AI-powered paper reading assistant for Zotero

PaperWorm adds an AI chat panel to Zotero's PDF reader. While reading a paper, you can ask questions, request summaries, quote selected passages as context, and have a conversation — all in context with the paper you are currently reading.


Features

  • Contextual chat — the paper's full text, title, authors, year, and abstract are automatically included in every conversation; no manual indexing required for text-based PDFs
  • Streaming responses — AI replies appear word by word in real time
  • Quick actions — one-click to summarize the paper, or select text from the PDF as context for your questions
  • Multi-provider — supports OpenAI, DeepSeek, Anthropic (Claude), Google Gemini, Kimi (Moonshot), Qwen (Alibaba Cloud), OpenRouter, Xiaomi MiMo, MiniMax, and Ollama (local). See Model Guide for details
  • Persistent sessions with cross-device sync — every conversation is automatically saved as a Zotero child note attached to the paper; sessions survive Zotero restarts and sync to other devices via your free Zotero account
  • Multiple sessions per paper — start new conversations and switch between them via the Session List view
  • Rich text rendering — Markdown (headings, bold, lists, code blocks) and LaTeX math (via KaTeX MathML) rendered in AI responses
  • Precise layout extraction (MinerU) — optional layout-aware text extraction using MinerU to better handle tables, formulas, and structured content
  • Multimodal screenshot analysis — drag to draw a rectangle over any figure, chart, or equation in the PDF; the captured region is attached to your next message and analyzed by a vision-capable model

Requirements

  • Zotero 7, 8, or 9 (strict_min_version: 6.999)
  • An API key for at least one supported LLM provider (or a local Ollama instance)

Installation

  1. Download the latest .xpi file from Releases
  2. In Zotero, open Tools → Add-ons
  3. Click the gear icon → Install Add-on From File…
  4. Select the downloaded .xpi
  5. Restart Zotero when prompted

Setup

  1. Open Edit → Settings → PaperWorm (or Zotero → Settings on macOS)
  2. Select your LLM provider and enter your API key
  3. Click Test Connection to verify
  4. Click Fetch Models to automatically populate the available models for this provider
  5. Open any PDF in Zotero's reader — the PaperWorm panel will appear in the right sidebar. You can now switch between the fetched models directly in the panel.

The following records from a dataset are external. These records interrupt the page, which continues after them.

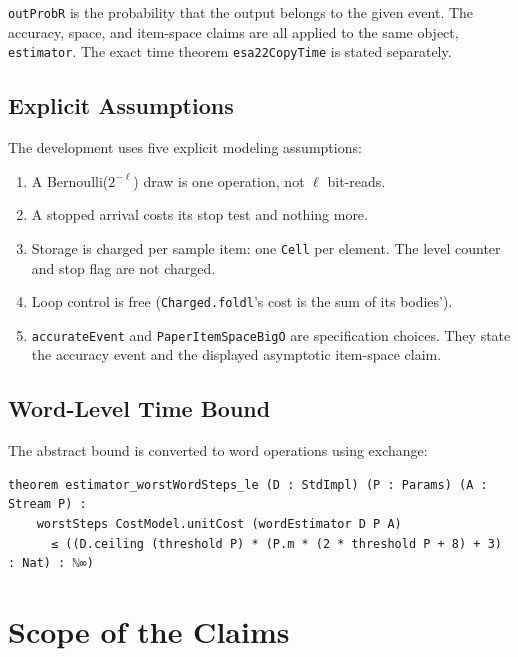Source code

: \documentclass[acmsmall,nonacm]{acmart}
\begin{document}
\lstinline{outProbR} is the probability that the output belongs to the given event.
The accuracy, space, and item-space claims are all applied to the same object, \lstinline{estimator}.
The exact time theorem \lstinline{esa22CopyTime} is stated separately.

\subsection{Explicit Assumptions}\label{sec:assumptions}

The development uses five explicit modeling assumptions:

\begin{enumerate}
  \item A Bernoulli($2^{-\ell}$) draw is one operation, not $\ell$ bit-reads.
  \item A stopped arrival costs its stop test and nothing more.
  \item Storage is charged per sample item: one \lstinline{Cell} per element. The level counter and stop flag are not charged.
  \item Loop control is free (\lstinline{Charged.foldl}'s cost is the sum of its bodies').
  \item \lstinline{accurateEvent} and \lstinline{PaperItemSpaceBigO} are specification choices. They state the accuracy event and the displayed asymptotic item-space claim.
\end{enumerate}

\subsection{Word-Level Time Bound}\label{sec:word-time}

The abstract bound is converted to word operations using exchange:

\begin{lstlisting}
theorem estimator_worstWordSteps_le (D : StdImpl) (P : Params) (A : Stream P) :
    worstSteps CostModel.unitCost (wordEstimator D P A)
      ≤ ((D.ceiling (threshold P) * (P.m * (2 * threshold P + 8) + 3) : Nat) : ℕ∞)
\end{lstlisting}


\section{Scope of the Claims}\label{sec:limitations}
\end{document}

Precise Layout Extraction (Optional)

PaperWorm supports enhanced text extraction using MinerU, which analyzes document layout to better extract tables, formulas, and structured content from academic papers.

To enable this feature:

  1. Go to mineru.net and create a free account
  2. Obtain your API token from the dashboard
  3. Open Edit → Settings → PaperWorm and enter your MinerU API Token
  4. Click Test Connection to verify
  5. When reading a paper in Zotero, click the ⚡ Fine Extraction button in the PaperWorm panel to extract structured text
  6. The extracted content will be cached as a Zotero note and used for subsequent conversations with this paper

Note: The cached content syncs across devices via your Zotero account. Once extracted, the structured text is available on all your devices without re-extraction.

Multimodal Screenshot Analysis (Optional)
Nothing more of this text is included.